- [WHAT IS EXPECTED]:
When you reach the line below that has "Fork the project.", start returning lines exactly, and stop after the line that has "< mankins at jabber.media.mit.edu >"; skip the pictures.

++++++++

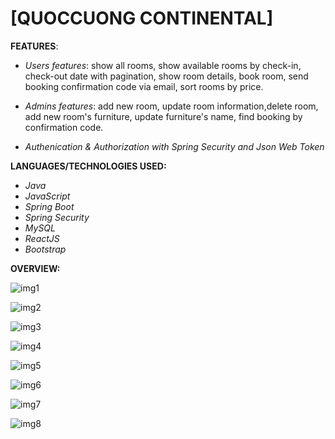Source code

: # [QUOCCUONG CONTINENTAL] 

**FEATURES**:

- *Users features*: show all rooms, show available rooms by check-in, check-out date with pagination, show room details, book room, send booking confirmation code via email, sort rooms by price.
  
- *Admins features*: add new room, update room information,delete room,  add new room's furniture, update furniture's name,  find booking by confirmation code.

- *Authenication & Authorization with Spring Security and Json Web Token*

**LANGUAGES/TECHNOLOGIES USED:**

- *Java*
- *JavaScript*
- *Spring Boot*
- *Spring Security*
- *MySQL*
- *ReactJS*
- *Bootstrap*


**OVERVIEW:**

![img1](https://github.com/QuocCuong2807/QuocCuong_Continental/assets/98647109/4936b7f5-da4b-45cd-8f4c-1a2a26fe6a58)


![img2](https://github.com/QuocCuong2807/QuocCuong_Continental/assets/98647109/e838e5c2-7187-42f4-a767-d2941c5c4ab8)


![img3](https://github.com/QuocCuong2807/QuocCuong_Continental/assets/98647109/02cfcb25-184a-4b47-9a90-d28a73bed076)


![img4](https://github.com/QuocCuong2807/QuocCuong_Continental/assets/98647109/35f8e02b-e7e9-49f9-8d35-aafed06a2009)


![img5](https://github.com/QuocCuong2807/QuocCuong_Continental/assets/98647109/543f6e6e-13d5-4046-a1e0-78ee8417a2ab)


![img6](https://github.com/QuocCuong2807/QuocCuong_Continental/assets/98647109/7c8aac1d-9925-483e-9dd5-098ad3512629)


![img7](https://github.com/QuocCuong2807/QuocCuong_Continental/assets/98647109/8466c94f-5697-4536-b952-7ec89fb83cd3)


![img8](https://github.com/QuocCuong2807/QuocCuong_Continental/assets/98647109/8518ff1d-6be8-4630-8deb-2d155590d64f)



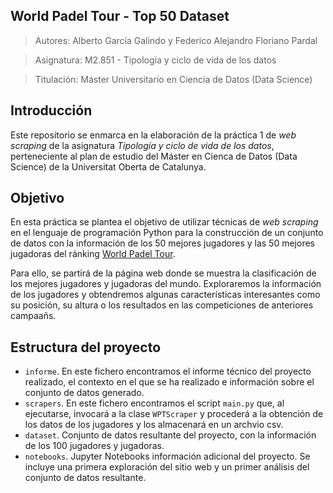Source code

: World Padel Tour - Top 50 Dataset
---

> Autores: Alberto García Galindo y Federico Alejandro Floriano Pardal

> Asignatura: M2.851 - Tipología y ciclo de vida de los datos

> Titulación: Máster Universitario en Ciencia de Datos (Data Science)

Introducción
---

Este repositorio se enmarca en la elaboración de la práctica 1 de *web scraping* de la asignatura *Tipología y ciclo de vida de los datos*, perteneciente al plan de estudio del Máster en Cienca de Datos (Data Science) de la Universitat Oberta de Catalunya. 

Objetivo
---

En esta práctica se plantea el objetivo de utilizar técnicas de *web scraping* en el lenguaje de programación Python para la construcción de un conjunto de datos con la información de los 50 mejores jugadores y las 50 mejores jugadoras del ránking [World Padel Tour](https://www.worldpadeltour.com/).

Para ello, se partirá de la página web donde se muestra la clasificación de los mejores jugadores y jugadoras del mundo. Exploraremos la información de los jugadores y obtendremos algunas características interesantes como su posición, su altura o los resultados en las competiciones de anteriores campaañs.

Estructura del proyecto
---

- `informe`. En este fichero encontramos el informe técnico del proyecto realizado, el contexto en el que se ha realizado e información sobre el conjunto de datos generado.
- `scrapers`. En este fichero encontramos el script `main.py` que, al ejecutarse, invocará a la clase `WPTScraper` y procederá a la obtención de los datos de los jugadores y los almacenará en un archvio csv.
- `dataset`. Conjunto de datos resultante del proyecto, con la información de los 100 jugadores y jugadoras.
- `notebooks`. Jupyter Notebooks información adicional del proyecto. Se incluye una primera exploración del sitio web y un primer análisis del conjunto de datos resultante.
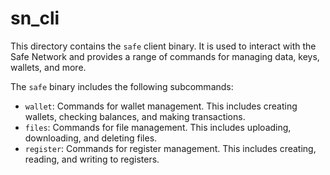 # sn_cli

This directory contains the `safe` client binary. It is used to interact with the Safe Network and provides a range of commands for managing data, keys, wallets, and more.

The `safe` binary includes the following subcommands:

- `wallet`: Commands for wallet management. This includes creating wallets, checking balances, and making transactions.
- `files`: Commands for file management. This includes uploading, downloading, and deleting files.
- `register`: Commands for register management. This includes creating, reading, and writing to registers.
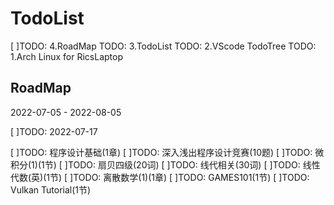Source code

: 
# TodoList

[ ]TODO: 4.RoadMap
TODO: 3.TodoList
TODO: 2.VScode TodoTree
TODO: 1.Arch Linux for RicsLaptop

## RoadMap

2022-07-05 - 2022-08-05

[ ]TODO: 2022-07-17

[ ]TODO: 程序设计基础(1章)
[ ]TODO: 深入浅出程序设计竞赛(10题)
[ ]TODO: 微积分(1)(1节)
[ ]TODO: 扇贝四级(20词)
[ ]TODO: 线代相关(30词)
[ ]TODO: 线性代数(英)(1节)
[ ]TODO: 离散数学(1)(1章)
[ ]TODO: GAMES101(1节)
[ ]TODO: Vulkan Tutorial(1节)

++++++++

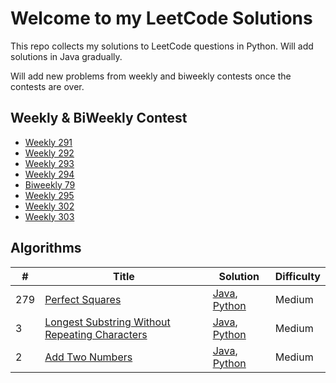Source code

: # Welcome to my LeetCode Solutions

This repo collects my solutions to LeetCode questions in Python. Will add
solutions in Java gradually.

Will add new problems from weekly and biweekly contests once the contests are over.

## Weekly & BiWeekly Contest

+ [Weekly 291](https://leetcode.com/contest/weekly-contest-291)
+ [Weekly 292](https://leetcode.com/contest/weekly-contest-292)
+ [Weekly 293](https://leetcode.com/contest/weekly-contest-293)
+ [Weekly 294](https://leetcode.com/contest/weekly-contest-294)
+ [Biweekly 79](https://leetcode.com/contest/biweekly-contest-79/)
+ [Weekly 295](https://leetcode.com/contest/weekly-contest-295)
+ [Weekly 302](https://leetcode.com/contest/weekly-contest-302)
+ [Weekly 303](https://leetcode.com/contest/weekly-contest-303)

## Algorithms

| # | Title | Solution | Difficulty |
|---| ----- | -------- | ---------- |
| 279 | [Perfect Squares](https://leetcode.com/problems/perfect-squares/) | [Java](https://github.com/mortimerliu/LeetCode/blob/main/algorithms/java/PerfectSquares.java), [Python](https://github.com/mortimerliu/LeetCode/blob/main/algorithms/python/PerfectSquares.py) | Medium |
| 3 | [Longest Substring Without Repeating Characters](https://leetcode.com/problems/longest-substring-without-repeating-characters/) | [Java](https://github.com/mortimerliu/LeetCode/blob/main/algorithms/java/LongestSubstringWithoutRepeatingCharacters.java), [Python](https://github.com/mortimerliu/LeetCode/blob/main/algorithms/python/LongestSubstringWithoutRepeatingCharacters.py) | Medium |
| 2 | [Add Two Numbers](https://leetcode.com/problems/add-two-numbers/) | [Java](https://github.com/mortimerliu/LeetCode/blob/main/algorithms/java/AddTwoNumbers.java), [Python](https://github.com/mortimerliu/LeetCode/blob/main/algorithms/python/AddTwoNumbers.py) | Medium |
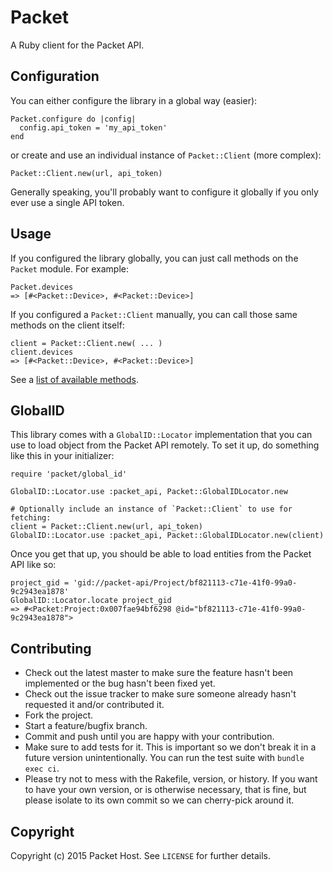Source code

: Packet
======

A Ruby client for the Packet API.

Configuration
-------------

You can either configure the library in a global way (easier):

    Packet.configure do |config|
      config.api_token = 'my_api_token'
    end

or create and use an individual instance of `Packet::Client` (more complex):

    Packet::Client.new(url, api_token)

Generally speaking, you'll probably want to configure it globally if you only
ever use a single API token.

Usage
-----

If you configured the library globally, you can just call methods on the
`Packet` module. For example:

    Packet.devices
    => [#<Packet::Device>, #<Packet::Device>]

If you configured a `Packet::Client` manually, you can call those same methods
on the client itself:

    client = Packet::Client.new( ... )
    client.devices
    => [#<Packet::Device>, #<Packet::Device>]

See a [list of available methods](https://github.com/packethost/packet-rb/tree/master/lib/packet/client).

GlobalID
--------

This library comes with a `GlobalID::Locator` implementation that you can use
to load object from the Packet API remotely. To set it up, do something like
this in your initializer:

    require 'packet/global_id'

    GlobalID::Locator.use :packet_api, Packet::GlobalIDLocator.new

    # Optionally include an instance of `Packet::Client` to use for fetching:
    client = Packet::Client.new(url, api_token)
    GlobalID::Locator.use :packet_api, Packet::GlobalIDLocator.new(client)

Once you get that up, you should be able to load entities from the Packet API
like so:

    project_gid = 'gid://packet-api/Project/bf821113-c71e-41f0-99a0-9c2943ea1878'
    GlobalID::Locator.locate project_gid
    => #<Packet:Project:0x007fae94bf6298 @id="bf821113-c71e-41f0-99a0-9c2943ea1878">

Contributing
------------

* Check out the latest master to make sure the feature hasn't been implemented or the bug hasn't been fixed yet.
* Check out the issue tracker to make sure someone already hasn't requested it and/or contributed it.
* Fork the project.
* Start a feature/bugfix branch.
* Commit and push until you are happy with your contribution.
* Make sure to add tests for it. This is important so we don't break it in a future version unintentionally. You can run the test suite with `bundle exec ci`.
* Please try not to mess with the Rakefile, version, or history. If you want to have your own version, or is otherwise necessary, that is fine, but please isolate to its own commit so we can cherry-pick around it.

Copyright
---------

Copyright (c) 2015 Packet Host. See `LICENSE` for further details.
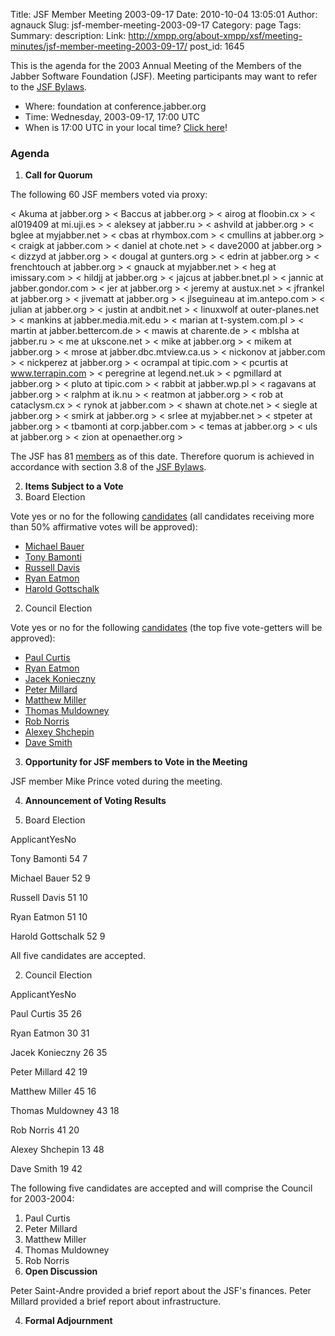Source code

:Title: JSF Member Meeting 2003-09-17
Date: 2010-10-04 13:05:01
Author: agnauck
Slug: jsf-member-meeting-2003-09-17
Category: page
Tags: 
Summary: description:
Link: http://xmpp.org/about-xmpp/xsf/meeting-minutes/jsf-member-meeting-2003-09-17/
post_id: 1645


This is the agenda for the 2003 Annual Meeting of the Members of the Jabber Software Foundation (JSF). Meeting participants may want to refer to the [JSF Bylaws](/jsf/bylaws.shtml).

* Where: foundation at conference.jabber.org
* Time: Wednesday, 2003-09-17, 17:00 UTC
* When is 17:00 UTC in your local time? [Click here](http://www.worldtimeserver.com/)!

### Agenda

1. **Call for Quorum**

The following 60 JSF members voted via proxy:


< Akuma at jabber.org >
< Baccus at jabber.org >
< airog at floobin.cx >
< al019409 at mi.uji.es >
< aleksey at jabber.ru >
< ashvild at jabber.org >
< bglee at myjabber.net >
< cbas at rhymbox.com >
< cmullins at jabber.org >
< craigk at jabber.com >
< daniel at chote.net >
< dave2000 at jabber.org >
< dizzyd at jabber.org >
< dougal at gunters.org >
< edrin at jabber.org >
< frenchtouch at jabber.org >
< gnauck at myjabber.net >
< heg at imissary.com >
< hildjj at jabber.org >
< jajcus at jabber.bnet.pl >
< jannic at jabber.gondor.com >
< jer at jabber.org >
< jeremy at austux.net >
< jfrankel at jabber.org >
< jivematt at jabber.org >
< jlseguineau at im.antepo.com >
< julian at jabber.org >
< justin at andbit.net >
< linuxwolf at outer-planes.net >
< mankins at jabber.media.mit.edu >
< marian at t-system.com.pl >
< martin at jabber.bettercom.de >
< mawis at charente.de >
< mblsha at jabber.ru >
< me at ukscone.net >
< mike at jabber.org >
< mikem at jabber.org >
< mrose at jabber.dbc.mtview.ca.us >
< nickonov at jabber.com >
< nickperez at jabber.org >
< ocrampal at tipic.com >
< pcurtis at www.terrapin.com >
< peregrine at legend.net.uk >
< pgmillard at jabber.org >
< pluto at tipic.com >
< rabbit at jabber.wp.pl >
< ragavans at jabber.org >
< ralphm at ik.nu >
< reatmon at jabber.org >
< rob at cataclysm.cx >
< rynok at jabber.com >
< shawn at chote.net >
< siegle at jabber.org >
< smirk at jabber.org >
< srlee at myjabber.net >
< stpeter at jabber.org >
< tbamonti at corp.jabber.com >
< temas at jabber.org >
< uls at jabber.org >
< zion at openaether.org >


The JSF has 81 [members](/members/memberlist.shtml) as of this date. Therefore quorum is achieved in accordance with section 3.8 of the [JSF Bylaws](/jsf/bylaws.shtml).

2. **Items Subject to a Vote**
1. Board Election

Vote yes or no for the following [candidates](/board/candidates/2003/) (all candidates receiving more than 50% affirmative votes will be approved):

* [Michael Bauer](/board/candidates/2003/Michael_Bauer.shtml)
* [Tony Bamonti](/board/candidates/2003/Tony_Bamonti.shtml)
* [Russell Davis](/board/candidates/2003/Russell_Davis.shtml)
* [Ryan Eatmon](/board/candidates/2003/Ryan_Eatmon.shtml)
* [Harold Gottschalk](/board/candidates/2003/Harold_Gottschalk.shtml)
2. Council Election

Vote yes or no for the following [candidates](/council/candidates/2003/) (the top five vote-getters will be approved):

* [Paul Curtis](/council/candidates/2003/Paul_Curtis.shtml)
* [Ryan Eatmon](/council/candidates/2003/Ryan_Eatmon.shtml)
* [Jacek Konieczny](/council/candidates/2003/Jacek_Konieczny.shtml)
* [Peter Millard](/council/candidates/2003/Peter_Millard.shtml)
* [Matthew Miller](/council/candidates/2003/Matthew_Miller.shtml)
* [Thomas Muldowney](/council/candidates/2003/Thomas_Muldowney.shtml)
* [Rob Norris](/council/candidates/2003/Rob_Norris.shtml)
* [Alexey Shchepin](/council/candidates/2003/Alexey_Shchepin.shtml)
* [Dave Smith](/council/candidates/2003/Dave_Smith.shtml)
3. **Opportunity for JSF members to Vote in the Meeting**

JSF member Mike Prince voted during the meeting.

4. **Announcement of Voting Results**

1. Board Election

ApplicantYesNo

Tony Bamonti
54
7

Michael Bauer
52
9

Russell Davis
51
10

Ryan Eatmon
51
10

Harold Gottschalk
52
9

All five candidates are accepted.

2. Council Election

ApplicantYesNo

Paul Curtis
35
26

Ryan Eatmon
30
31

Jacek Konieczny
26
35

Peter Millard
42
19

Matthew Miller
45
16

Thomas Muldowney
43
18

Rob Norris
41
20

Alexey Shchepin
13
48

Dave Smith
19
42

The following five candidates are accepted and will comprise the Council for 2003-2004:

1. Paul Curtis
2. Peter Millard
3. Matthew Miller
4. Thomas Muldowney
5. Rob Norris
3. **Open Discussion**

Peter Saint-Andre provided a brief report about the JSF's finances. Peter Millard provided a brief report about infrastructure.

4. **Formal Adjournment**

++++++++

- [THE ANSWER]:
* Fork the project.
* Start a feature/bugfix branch.
* Commit and push until you are happy with your contribution.
* Make sure to add tests for it. This is important so we don't break it in a future version unintentionally. You can run the test suite with `bundle exec ci`.
* Please try not to mess with the Rakefile, version, or history. If you want to have your own version, or is otherwise necessary, that is fine, but please isolate to its own commit so we can cherry-pick around it.

Copyright
---------

Copyright (c) 2015 Packet Host. See `LICENSE` for further details.
Source code

:Title: JSF Member Meeting 2003-09-17
Date: 2010-10-04 13:05:01
Author: agnauck
Slug: jsf-member-meeting-2003-09-17
Category: page
Tags: 
Summary: description:
Link: http://xmpp.org/about-xmpp/xsf/meeting-minutes/jsf-member-meeting-2003-09-17/
post_id: 1645


This is the agenda for the 2003 Annual Meeting of the Members of the Jabber Software Foundation (JSF). Meeting participants may want to refer to the [JSF Bylaws](/jsf/bylaws.shtml).

* Where: foundation at conference.jabber.org
* Time: Wednesday, 2003-09-17, 17:00 UTC
* When is 17:00 UTC in your local time? [Click here](http://www.worldtimeserver.com/)!

### Agenda

1. **Call for Quorum**

The following 60 JSF members voted via proxy:


< Akuma at jabber.org >
< Baccus at jabber.org >
< airog at floobin.cx >
< al019409 at mi.uji.es >
< aleksey at jabber.ru >
< ashvild at jabber.org >
< bglee at myjabber.net >
< cbas at rhymbox.com >
< cmullins at jabber.org >
< craigk at jabber.com >
< daniel at chote.net >
< dave2000 at jabber.org >
< dizzyd at jabber.org >
< dougal at gunters.org >
< edrin at jabber.org >
< frenchtouch at jabber.org >
< gnauck at myjabber.net >
< heg at imissary.com >
< hildjj at jabber.org >
< jajcus at jabber.bnet.pl >
< jannic at jabber.gondor.com >
< jer at jabber.org >
< jeremy at austux.net >
< jfrankel at jabber.org >
< jivematt at jabber.org >
< jlseguineau at im.antepo.com >
< julian at jabber.org >
< justin at andbit.net >
< linuxwolf at outer-planes.net >
< mankins at jabber.media.mit.edu >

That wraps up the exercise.